From the data below, return the exact lines starting at the line containing "Created for: UC18" and ending at the line containing "no effect. \\", both included, and nothing else.

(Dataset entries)
⟨

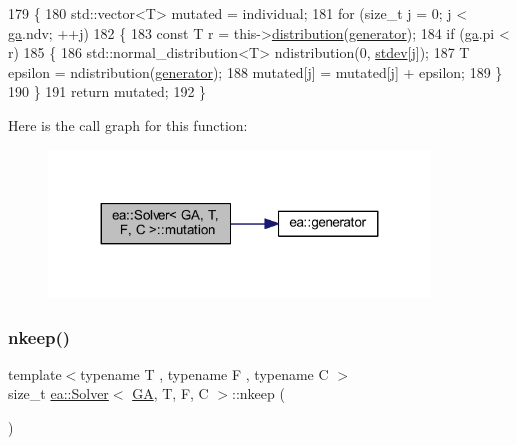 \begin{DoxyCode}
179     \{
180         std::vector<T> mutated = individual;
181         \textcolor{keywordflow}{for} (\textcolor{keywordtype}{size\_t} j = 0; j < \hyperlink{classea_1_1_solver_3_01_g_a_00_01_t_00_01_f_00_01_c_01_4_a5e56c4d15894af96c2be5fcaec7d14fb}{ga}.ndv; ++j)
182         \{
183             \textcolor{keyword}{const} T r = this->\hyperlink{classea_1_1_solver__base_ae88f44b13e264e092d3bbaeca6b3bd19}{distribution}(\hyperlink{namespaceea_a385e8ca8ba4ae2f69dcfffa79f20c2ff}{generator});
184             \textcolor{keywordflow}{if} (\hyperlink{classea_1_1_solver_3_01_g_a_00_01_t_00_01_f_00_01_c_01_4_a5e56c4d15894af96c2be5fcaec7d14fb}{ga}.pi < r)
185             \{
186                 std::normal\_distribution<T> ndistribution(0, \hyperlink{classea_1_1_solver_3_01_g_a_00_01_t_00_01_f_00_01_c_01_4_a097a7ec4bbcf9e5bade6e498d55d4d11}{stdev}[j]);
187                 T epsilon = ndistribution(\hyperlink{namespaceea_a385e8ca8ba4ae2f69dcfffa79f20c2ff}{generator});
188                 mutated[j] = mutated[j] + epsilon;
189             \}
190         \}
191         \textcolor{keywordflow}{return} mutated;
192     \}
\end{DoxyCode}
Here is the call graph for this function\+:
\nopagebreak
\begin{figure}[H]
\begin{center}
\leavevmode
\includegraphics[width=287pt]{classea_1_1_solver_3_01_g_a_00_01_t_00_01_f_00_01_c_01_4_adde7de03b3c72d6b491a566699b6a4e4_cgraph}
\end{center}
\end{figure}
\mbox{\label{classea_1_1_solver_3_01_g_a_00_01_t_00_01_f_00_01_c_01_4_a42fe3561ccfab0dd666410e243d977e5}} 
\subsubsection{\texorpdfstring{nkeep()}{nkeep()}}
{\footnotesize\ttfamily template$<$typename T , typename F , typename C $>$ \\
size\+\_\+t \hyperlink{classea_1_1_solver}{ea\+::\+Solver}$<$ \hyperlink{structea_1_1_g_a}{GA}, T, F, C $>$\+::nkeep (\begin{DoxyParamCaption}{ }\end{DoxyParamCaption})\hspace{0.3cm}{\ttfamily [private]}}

⟩
⟨

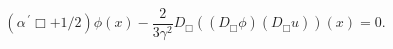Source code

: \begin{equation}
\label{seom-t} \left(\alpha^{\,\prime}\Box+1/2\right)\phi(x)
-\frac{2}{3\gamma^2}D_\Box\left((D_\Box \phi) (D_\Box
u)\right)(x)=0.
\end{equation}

⟩
⟨

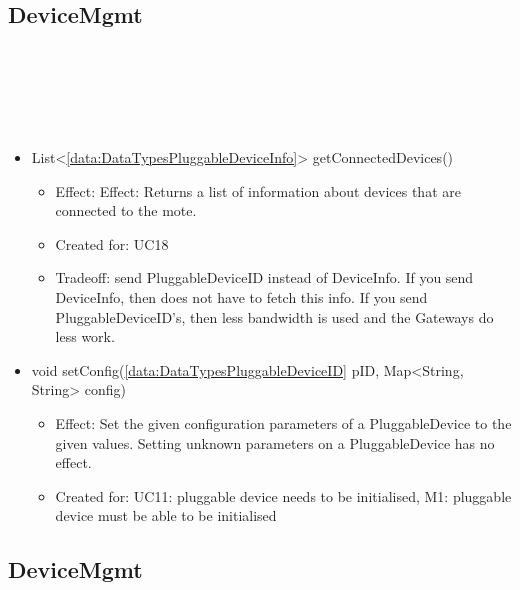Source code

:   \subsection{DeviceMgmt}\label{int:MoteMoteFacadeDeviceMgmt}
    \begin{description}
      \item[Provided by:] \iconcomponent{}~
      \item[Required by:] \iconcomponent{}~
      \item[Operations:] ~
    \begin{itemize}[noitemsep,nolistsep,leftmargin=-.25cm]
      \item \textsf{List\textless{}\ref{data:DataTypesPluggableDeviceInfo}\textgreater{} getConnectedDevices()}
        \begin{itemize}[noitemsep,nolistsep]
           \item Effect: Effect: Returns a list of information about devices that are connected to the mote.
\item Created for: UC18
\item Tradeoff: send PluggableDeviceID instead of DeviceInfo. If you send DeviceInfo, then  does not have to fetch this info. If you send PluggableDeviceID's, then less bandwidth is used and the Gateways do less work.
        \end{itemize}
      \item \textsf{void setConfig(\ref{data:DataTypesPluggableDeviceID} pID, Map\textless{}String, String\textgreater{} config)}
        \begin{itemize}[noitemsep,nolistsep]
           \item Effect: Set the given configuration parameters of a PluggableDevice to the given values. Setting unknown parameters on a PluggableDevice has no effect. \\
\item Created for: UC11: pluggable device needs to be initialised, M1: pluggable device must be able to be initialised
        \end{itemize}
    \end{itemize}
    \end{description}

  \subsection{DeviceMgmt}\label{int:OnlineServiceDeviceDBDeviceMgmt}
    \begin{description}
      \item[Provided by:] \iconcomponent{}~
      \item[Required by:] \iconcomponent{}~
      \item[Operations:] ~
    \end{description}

⟩

== Task output ==
\item Created for: UC18
\item Tradeoff: send PluggableDeviceID instead of DeviceInfo. If you send DeviceInfo, then  does not have to fetch this info. If you send PluggableDeviceID's, then less bandwidth is used and the Gateways do less work.
        \end{itemize}
      \item \textsf{void setConfig(\ref{data:DataTypesPluggableDeviceID} pID, Map\textless{}String, String\textgreater{} config)}
        \begin{itemize}[noitemsep,nolistsep]
           \item Effect: Set the given configuration parameters of a PluggableDevice to the given values. Setting unknown parameters on a PluggableDevice has no effect. \\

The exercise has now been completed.